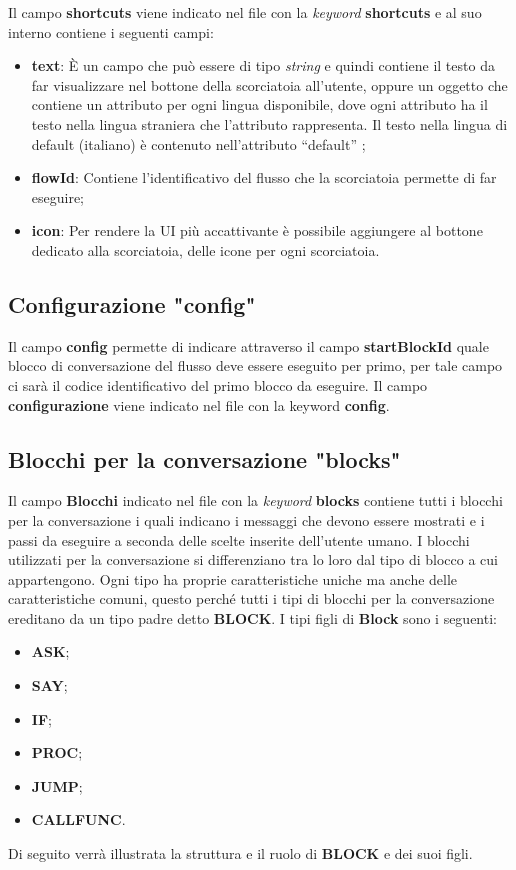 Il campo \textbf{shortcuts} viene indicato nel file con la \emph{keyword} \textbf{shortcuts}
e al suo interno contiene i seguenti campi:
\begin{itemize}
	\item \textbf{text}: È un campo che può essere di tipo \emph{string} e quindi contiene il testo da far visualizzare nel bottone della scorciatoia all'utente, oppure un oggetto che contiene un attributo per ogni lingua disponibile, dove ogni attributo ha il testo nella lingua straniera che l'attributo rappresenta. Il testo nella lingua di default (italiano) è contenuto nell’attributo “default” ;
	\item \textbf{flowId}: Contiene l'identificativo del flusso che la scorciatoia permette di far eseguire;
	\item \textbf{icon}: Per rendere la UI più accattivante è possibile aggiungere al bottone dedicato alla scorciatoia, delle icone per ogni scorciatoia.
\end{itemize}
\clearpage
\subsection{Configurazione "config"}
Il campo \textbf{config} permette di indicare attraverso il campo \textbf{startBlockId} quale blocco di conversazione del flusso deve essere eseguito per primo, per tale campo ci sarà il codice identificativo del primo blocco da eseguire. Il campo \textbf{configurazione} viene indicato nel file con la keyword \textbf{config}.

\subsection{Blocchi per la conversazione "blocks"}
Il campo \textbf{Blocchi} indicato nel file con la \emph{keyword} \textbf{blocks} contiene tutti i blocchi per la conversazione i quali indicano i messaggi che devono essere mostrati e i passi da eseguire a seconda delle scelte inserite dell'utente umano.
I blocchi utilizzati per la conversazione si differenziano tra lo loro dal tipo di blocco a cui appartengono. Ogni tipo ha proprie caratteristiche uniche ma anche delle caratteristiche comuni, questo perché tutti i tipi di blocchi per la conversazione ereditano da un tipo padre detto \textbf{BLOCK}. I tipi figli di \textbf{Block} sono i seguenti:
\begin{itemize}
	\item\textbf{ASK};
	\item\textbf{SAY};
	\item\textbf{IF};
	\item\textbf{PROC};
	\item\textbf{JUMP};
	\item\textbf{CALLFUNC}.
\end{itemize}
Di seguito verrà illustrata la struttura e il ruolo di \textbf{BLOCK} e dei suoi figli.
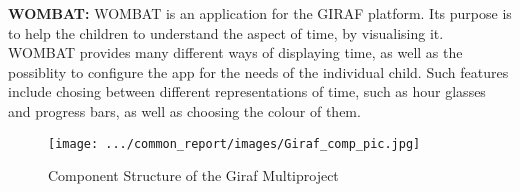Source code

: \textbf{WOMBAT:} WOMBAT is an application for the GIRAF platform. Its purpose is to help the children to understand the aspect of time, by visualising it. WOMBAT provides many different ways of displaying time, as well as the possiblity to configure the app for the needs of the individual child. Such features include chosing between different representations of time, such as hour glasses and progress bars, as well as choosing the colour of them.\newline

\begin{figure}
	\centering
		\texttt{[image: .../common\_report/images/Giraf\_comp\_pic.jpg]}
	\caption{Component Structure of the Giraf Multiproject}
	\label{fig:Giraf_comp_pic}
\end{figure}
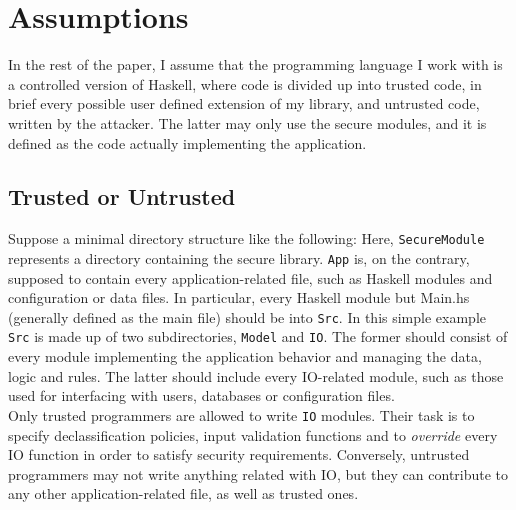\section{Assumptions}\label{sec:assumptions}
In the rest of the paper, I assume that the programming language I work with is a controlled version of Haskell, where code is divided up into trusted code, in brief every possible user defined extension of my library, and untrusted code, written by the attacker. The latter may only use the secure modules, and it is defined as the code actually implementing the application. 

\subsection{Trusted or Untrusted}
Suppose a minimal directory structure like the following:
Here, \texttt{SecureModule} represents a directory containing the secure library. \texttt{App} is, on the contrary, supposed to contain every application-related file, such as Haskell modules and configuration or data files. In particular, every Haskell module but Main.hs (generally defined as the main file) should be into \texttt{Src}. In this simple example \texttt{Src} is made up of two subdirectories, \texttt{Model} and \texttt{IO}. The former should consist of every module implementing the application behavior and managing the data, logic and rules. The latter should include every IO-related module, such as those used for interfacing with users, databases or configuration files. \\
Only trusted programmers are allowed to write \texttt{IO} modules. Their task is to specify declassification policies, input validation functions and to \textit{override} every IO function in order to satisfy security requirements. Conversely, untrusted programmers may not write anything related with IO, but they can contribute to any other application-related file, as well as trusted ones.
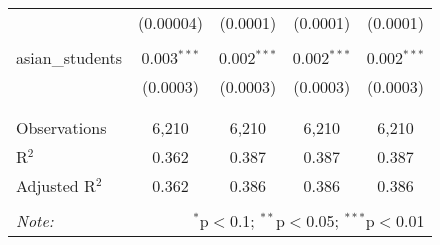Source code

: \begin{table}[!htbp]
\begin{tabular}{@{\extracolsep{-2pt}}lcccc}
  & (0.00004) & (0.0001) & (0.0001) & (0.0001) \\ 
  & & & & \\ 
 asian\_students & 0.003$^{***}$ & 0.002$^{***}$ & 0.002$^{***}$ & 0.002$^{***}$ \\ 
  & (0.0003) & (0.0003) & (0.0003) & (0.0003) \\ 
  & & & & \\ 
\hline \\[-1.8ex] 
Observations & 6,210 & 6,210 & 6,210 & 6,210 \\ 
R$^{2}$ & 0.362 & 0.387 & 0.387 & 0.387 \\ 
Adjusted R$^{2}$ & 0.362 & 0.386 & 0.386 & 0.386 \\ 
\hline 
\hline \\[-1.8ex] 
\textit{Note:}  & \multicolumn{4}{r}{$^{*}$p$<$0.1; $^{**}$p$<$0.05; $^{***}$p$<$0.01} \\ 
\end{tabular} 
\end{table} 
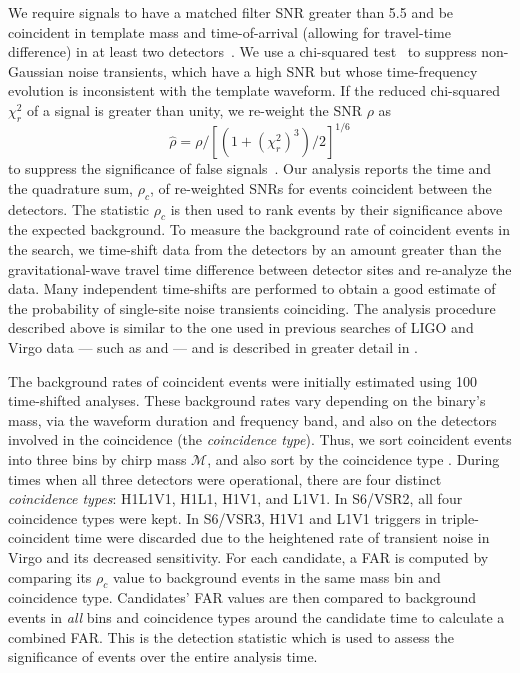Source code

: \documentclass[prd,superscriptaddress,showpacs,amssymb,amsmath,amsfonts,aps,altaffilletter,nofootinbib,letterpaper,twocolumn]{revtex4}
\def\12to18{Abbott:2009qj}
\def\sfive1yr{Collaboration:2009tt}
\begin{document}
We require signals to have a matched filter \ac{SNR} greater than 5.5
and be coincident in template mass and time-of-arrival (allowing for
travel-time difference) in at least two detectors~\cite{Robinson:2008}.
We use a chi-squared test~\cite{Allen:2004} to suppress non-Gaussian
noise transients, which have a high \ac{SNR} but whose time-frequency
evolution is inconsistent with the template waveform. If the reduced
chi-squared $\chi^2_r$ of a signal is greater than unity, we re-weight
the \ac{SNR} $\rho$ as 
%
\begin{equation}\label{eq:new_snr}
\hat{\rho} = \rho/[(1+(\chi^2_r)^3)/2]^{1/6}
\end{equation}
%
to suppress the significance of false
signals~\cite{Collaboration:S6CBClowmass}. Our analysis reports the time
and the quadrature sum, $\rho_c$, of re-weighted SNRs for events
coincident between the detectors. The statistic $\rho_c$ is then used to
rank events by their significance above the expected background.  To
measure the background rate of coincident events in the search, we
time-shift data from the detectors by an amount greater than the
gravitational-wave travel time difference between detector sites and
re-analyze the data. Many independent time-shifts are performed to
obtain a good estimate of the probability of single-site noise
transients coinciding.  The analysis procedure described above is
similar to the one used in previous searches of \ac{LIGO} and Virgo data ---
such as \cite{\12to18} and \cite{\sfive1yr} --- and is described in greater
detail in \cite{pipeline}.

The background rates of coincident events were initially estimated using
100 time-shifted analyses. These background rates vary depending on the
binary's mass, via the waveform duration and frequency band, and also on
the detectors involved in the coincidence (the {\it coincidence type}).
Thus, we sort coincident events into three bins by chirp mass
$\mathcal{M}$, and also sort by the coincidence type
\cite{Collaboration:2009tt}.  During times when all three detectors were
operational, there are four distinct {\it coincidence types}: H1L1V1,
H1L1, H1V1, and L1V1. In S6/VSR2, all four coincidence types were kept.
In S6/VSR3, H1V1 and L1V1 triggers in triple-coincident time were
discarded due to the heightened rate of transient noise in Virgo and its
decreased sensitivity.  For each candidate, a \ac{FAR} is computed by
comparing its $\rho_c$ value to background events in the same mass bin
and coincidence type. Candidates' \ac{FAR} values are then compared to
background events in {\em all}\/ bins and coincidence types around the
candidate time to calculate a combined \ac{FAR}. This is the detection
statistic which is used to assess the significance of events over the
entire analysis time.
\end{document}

_ _ _ _ _

Work item
Check every line of the records above for the string "library". Copy those that hold it.

Solution for this task
In the rest of the paper, I assume that the programming language I work with is a controlled version of Haskell, where code is divided up into trusted code, in brief every possible user defined extension of my library, and untrusted code, written by the attacker. The latter may only use the secure modules, and it is defined as the code actually implementing the application. 
Here, \texttt{SecureModule} represents a directory containing the secure library. \texttt{App} is, on the contrary, supposed to contain every application-related file, such as Haskell modules and configuration or data files. In particular, every Haskell module but Main.hs (generally defined as the main file) should be into \texttt{Src}. In this simple example \texttt{Src} is made up of two subdirectories, \texttt{Model} and \texttt{IO}. The former should consist of every module implementing the application behavior and managing the data, logic and rules. The latter should include every IO-related module, such as those used for interfacing with users, databases or configuration files. \\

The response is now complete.